Assigned task → Word for word, set down the full listing below.

Provided data →
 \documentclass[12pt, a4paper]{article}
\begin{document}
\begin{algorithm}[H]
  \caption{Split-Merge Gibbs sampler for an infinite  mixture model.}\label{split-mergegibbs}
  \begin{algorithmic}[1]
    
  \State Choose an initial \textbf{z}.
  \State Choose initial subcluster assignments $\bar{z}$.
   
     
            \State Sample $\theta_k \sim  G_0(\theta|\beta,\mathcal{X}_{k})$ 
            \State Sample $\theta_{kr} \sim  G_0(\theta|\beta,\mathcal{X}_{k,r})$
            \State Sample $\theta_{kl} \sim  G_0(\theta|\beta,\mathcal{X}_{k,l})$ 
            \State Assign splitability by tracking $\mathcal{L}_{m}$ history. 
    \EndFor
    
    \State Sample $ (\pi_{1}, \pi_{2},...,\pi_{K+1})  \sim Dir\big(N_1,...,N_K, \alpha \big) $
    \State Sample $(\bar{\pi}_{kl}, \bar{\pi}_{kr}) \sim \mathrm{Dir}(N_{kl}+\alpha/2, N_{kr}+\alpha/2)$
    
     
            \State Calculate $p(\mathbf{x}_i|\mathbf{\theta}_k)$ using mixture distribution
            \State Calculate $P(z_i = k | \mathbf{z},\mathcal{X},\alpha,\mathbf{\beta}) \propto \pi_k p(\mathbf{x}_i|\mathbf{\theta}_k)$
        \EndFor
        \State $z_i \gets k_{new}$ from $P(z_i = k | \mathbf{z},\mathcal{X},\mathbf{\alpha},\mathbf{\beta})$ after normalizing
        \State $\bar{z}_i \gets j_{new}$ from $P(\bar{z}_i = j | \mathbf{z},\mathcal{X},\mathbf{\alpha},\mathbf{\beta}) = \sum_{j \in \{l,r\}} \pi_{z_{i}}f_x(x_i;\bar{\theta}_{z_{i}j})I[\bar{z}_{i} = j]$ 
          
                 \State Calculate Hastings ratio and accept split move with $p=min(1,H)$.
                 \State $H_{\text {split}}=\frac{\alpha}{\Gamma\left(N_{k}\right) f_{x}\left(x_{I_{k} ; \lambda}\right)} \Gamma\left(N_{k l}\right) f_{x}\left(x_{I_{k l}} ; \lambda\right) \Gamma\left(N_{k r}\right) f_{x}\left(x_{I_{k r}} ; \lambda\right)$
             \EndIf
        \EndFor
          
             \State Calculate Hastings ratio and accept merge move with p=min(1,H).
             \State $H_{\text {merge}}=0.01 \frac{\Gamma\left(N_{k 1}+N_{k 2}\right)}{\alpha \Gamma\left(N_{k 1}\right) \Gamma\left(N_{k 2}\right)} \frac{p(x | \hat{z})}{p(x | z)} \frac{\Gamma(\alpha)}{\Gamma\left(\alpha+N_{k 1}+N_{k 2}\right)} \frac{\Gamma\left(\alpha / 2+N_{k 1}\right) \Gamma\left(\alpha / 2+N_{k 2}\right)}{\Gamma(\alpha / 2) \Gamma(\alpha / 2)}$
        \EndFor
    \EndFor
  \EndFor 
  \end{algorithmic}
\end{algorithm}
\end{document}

Problem solution →
 \documentclass[12pt, a4paper]{article}
\begin{document}
\begin{algorithm}[H]
  \caption{Split-Merge Gibbs sampler for an infinite  mixture model.}\label{split-mergegibbs}
  \begin{algorithmic}[1]
    
  \State Choose an initial \textbf{z}.
  \State Choose initial subcluster assignments $\bar{z}$.
   
     
            \State Sample $\theta_k \sim  G_0(\theta|\beta,\mathcal{X}_{k})$ 
            \State Sample $\theta_{kr} \sim  G_0(\theta|\beta,\mathcal{X}_{k,r})$
            \State Sample $\theta_{kl} \sim  G_0(\theta|\beta,\mathcal{X}_{k,l})$ 
            \State Assign splitability by tracking $\mathcal{L}_{m}$ history. 
    \EndFor
    
    \State Sample $ (\pi_{1}, \pi_{2},...,\pi_{K+1})  \sim Dir\big(N_1,...,N_K, \alpha \big) $
    \State Sample $(\bar{\pi}_{kl}, \bar{\pi}_{kr}) \sim \mathrm{Dir}(N_{kl}+\alpha/2, N_{kr}+\alpha/2)$
    
     
            \State Calculate $p(\mathbf{x}_i|\mathbf{\theta}_k)$ using mixture distribution
            \State Calculate $P(z_i = k | \mathbf{z},\mathcal{X},\alpha,\mathbf{\beta}) \propto \pi_k p(\mathbf{x}_i|\mathbf{\theta}_k)$
        \EndFor
        \State $z_i \gets k_{new}$ from $P(z_i = k | \mathbf{z},\mathcal{X},\mathbf{\alpha},\mathbf{\beta})$ after normalizing
        \State $\bar{z}_i \gets j_{new}$ from $P(\bar{z}_i = j | \mathbf{z},\mathcal{X},\mathbf{\alpha},\mathbf{\beta}) = \sum_{j \in \{l,r\}} \pi_{z_{i}}f_x(x_i;\bar{\theta}_{z_{i}j})I[\bar{z}_{i} = j]$ 
          
                 \State Calculate Hastings ratio and accept split move with $p=min(1,H)$.
                 \State $H_{\text {split}}=\frac{\alpha}{\Gamma\left(N_{k}\right) f_{x}\left(x_{I_{k} ; \lambda}\right)} \Gamma\left(N_{k l}\right) f_{x}\left(x_{I_{k l}} ; \lambda\right) \Gamma\left(N_{k r}\right) f_{x}\left(x_{I_{k r}} ; \lambda\right)$
             \EndIf
        \EndFor
          
             \State Calculate Hastings ratio and accept merge move with p=min(1,H).
             \State $H_{\text {merge}}=0.01 \frac{\Gamma\left(N_{k 1}+N_{k 2}\right)}{\alpha \Gamma\left(N_{k 1}\right) \Gamma\left(N_{k 2}\right)} \frac{p(x | \hat{z})}{p(x | z)} \frac{\Gamma(\alpha)}{\Gamma\left(\alpha+N_{k 1}+N_{k 2}\right)} \frac{\Gamma\left(\alpha / 2+N_{k 1}\right) \Gamma\left(\alpha / 2+N_{k 2}\right)}{\Gamma(\alpha / 2) \Gamma(\alpha / 2)}$
        \EndFor
    \EndFor
  \EndFor 
  \end{algorithmic}
\end{algorithm}
\end{document}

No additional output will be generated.